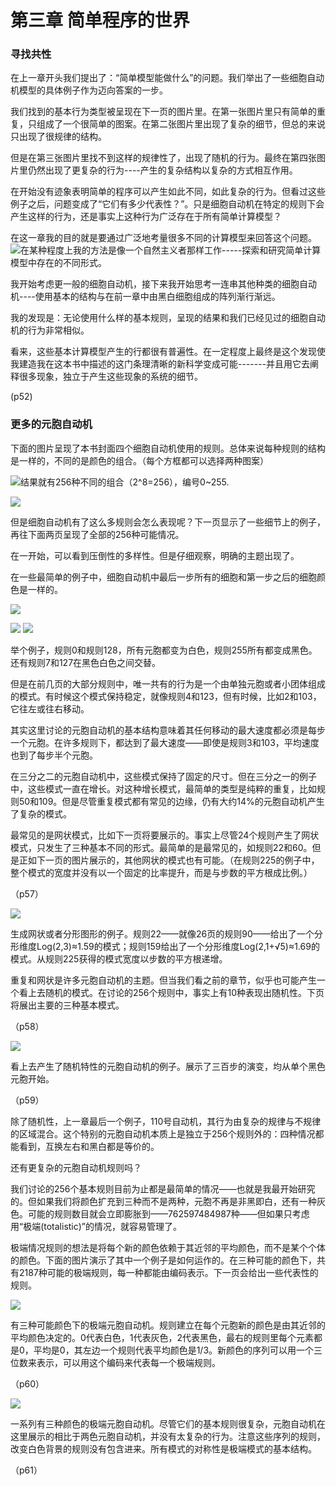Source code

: # 第三章 简单程序的世界

### 寻找共性

在上一章开头我们提出了：“简单模型能做什么”的问题。我们举出了一些细胞自动机模型的具体例子作为迈向答案的一步。

我们找到的基本行为类型被呈现在下一页的图片里。在第一张图片里只有简单的重复，只组成了一个很简单的图案。在第二张图片里出现了复杂的细节，但总的来说只出现了很规律的结构。

但是在第三张图片里找不到这样的规律性了，出现了随机的行为。最终在第四张图片里仍然出现了更复杂的行为----产生的复杂结构以复杂的方式相互作用。

在开始没有迹象表明简单的程序可以产生如此不同，如此复杂的行为。但看过这些例子之后，问题变成了“它们有多少代表性？”。只是细胞自动机在特定的规则下会产生这样的行为，还是事实上这种行为广泛存在于所有简单计算模型？

在这一章我的目的就是要通过广泛地考量很多不同的计算模型来回答这个问题。![](assets/p52.png)在某种程度上我的方法是像一个自然主义者那样工作-----探索和研究简单计算模型中存在的不同形式。


我开始考虑更一般的细胞自动机，接下来我开始思考一连串其他种类的细胞自动机----使用基本的结构与在前一章中由黑白细胞组成的阵列渐行渐远。



我的发现是：无论使用什么样的基本规则，呈现的结果和我们已经见过的细胞自动机的行为非常相似。



看来，这些基本计算模型产生的行都很有普遍性。在一定程度上最终是这个发现使我建造我在这本书中描述的这门条理清晰的新科学变成可能-------并且用它去阐释很多现象，独立于产生这些现象的系统的细节。

\(p52\)



### 更多的元胞自动机

下面的图片呈现了本书封面四个细胞自动机使用的规则。总体来说每种规则的结构是一样的，不同的是颜色的组合。（每个方框都可以选择两种图案）

![](assets/p53.png)结果就有256种不同的组合（2^8=256），编号0~255.

![](assets/p53_2.png)

但是细胞自动机有了这么多规则会怎么表现呢？下一页显示了一些细节上的例子，再往下面两页呈现了全部的256种可能情况。



在一开始，可以看到压倒性的多样性。但是仔细观察，明确的主题出现了。



在一些最简单的例子中，细胞自动机中最后一步所有的细胞和第一步之后的细胞颜色是一样的。



![](assets/p54.jpg)

![](assets/p55.jpg)
![](assets/p56.jpg)

举个例子，规则0和规则128，所有元胞都变为白色，规则255所有都变成黑色。还有规则7和127在黑色白色之间交替。



但是在前几页的大部分规则中，唯一共有的行为是一个由单独元胞或者小团体组成的模式。有时候这个模式保持稳定，就像规则4和123，但有时候，比如2和103，它往左或往右移动。



其实这里讨论的元胞自动机的基本结构意味着其任何移动的最大速度都必须是每步一个元胞。在许多规则下，都达到了最大速度——即使是规则3和103，平均速度也到了每步半个元胞。



在三分之二的元胞自动机中，这些模式保持了固定的尺寸。但在三分之一的例子中，这些模式一直在增长。对这种增长模式，最简单的类型是纯粹的重复，比如规则50和109。但是尽管重复模式都有常见的边缘，仍有大约14%的元胞自动机产生了复杂的模式。



最常见的是网状模式，比如下一页将要展示的。事实上尽管24个规则产生了网状模式，只发生了三种基本不同的形式。最简单的是最常见的，如规则22和60。但是正如下一页的图片展示的，其他网状的模式也有可能。（在规则225的例子中，整个模式的宽度并没有以一个固定的比率提升，而是与步数的平方根成比例。）



（p57）

![](assets/p58.png)

生成网状或者分形图形的例子。规则22——就像26页的规则90——给出了一个分形维度Log\(2,3\)≈1.59的模式；规则159给出了一个分形维度Log\(2,1+√5\)≈1.69的模式。从规则225获得的模式宽度以步数的平方根递增。



重复和网状是许多元胞自动机的主题。但当我们看之前的章节，似乎也可能产生一个看上去随机的模式。在讨论的256个规则中，事实上有10种表现出随机性。下页将展出主要的三种基本模式。



（p58）


![](assets/p59.png)

看上去产生了随机特性的元胞自动机的例子。展示了三百步的演变，均从单个黑色元胞开始。

（p59）



除了随机性，上一章最后一个例子，110号自动机，其行为由复杂的规律与不规律的区域混合。这个特别的元胞自动机本质上是独立于256个规则外的：四种情况都能看到，互换左右和黑白都是等价的。



还有更复杂的元胞自动机规则吗？



我们讨论的256个基本规则目前为止都是最简单的情况——也就是我最开始研究的。但如果我们将颜色扩充到三种而不是两种，元胞不再是非黑即白，还有一种灰色。可能的规则数目就会立即膨胀到——762597484987种——但如果只考虑用“极端\(totalistic\)”的情况，就容易管理了。



极端情况规则的想法是将每个新的颜色依赖于其近邻的平均颜色，而不是某个个体的颜色。下面的图片演示了其中一个例子是如何运作的。在三种可能的颜色下，共有2187种可能的极端规则，每一种都能由编码表示。下一页会给出一些代表性的规则。

![](assets/p60.png)

有三种可能颜色下的极端元胞自动机。规则建立在每个元胞新的颜色是由其近邻的平均颜色决定的。0代表白色，1代表灰色，2代表黑色，最右的规则里每个元素都是0，平均是0，其左边一个规则代表平均颜色是1/3。新颜色的序列可以用一个三位数来表示，可以用这个编码来代表每一个极端规则。



（p60）

![](assets/p61.png)

一系列有三种颜色的极端元胞自动机。尽管它们的基本规则很复杂，元胞自动机在这里展示的相比于两色元胞自动机，并没有太复杂的行为。注意这些序列的规则，改变白色背景的规则没有包含进来。所有模式的对称性是极端模式的基本结构。

（p61）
==========
▶ Work to be completed:
The data must be printed exactly, image-free.

▶ Finished task:
Source code

: # 第三章 简单程序的世界

### 寻找共性

在上一章开头我们提出了：“简单模型能做什么”的问题。我们举出了一些细胞自动机模型的具体例子作为迈向答案的一步。

我们找到的基本行为类型被呈现在下一页的图片里。在第一张图片里只有简单的重复，只组成了一个很简单的图案。在第二张图片里出现了复杂的细节，但总的来说只出现了很规律的结构。

但是在第三张图片里找不到这样的规律性了，出现了随机的行为。最终在第四张图片里仍然出现了更复杂的行为----产生的复杂结构以复杂的方式相互作用。

在开始没有迹象表明简单的程序可以产生如此不同，如此复杂的行为。但看过这些例子之后，问题变成了“它们有多少代表性？”。只是细胞自动机在特定的规则下会产生这样的行为，还是事实上这种行为广泛存在于所有简单计算模型？

在这一章我的目的就是要通过广泛地考量很多不同的计算模型来回答这个问题。![](assets/p52.png)在某种程度上我的方法是像一个自然主义者那样工作-----探索和研究简单计算模型中存在的不同形式。


我开始考虑更一般的细胞自动机，接下来我开始思考一连串其他种类的细胞自动机----使用基本的结构与在前一章中由黑白细胞组成的阵列渐行渐远。



我的发现是：无论使用什么样的基本规则，呈现的结果和我们已经见过的细胞自动机的行为非常相似。



看来，这些基本计算模型产生的行都很有普遍性。在一定程度上最终是这个发现使我建造我在这本书中描述的这门条理清晰的新科学变成可能-------并且用它去阐释很多现象，独立于产生这些现象的系统的细节。

\(p52\)



### 更多的元胞自动机

下面的图片呈现了本书封面四个细胞自动机使用的规则。总体来说每种规则的结构是一样的，不同的是颜色的组合。（每个方框都可以选择两种图案）

![](assets/p53.png)结果就有256种不同的组合（2^8=256），编号0~255.

![](assets/p53_2.png)

但是细胞自动机有了这么多规则会怎么表现呢？下一页显示了一些细节上的例子，再往下面两页呈现了全部的256种可能情况。



在一开始，可以看到压倒性的多样性。但是仔细观察，明确的主题出现了。



在一些最简单的例子中，细胞自动机中最后一步所有的细胞和第一步之后的细胞颜色是一样的。



![](assets/p54.jpg)

![](assets/p55.jpg)
![](assets/p56.jpg)

举个例子，规则0和规则128，所有元胞都变为白色，规则255所有都变成黑色。还有规则7和127在黑色白色之间交替。



但是在前几页的大部分规则中，唯一共有的行为是一个由单独元胞或者小团体组成的模式。有时候这个模式保持稳定，就像规则4和123，但有时候，比如2和103，它往左或往右移动。



其实这里讨论的元胞自动机的基本结构意味着其任何移动的最大速度都必须是每步一个元胞。在许多规则下，都达到了最大速度——即使是规则3和103，平均速度也到了每步半个元胞。



在三分之二的元胞自动机中，这些模式保持了固定的尺寸。但在三分之一的例子中，这些模式一直在增长。对这种增长模式，最简单的类型是纯粹的重复，比如规则50和109。但是尽管重复模式都有常见的边缘，仍有大约14%的元胞自动机产生了复杂的模式。



最常见的是网状模式，比如下一页将要展示的。事实上尽管24个规则产生了网状模式，只发生了三种基本不同的形式。最简单的是最常见的，如规则22和60。但是正如下一页的图片展示的，其他网状的模式也有可能。（在规则225的例子中，整个模式的宽度并没有以一个固定的比率提升，而是与步数的平方根成比例。）



（p57）

![](assets/p58.png)

生成网状或者分形图形的例子。规则22——就像26页的规则90——给出了一个分形维度Log\(2,3\)≈1.59的模式；规则159给出了一个分形维度Log\(2,1+√5\)≈1.69的模式。从规则225获得的模式宽度以步数的平方根递增。



重复和网状是许多元胞自动机的主题。但当我们看之前的章节，似乎也可能产生一个看上去随机的模式。在讨论的256个规则中，事实上有10种表现出随机性。下页将展出主要的三种基本模式。



（p58）


![](assets/p59.png)

看上去产生了随机特性的元胞自动机的例子。展示了三百步的演变，均从单个黑色元胞开始。

（p59）



除了随机性，上一章最后一个例子，110号自动机，其行为由复杂的规律与不规律的区域混合。这个特别的元胞自动机本质上是独立于256个规则外的：四种情况都能看到，互换左右和黑白都是等价的。



还有更复杂的元胞自动机规则吗？



我们讨论的256个基本规则目前为止都是最简单的情况——也就是我最开始研究的。但如果我们将颜色扩充到三种而不是两种，元胞不再是非黑即白，还有一种灰色。可能的规则数目就会立即膨胀到——762597484987种——但如果只考虑用“极端\(totalistic\)”的情况，就容易管理了。



极端情况规则的想法是将每个新的颜色依赖于其近邻的平均颜色，而不是某个个体的颜色。下面的图片演示了其中一个例子是如何运作的。在三种可能的颜色下，共有2187种可能的极端规则，每一种都能由编码表示。下一页会给出一些代表性的规则。

![](assets/p60.png)

有三种可能颜色下的极端元胞自动机。规则建立在每个元胞新的颜色是由其近邻的平均颜色决定的。0代表白色，1代表灰色，2代表黑色，最右的规则里每个元素都是0，平均是0，其左边一个规则代表平均颜色是1/3。新颜色的序列可以用一个三位数来表示，可以用这个编码来代表每一个极端规则。



（p60）

![](assets/p61.png)

一系列有三种颜色的极端元胞自动机。尽管它们的基本规则很复杂，元胞自动机在这里展示的相比于两色元胞自动机，并没有太复杂的行为。注意这些序列的规则，改变白色背景的规则没有包含进来。所有模式的对称性是极端模式的基本结构。

（p61）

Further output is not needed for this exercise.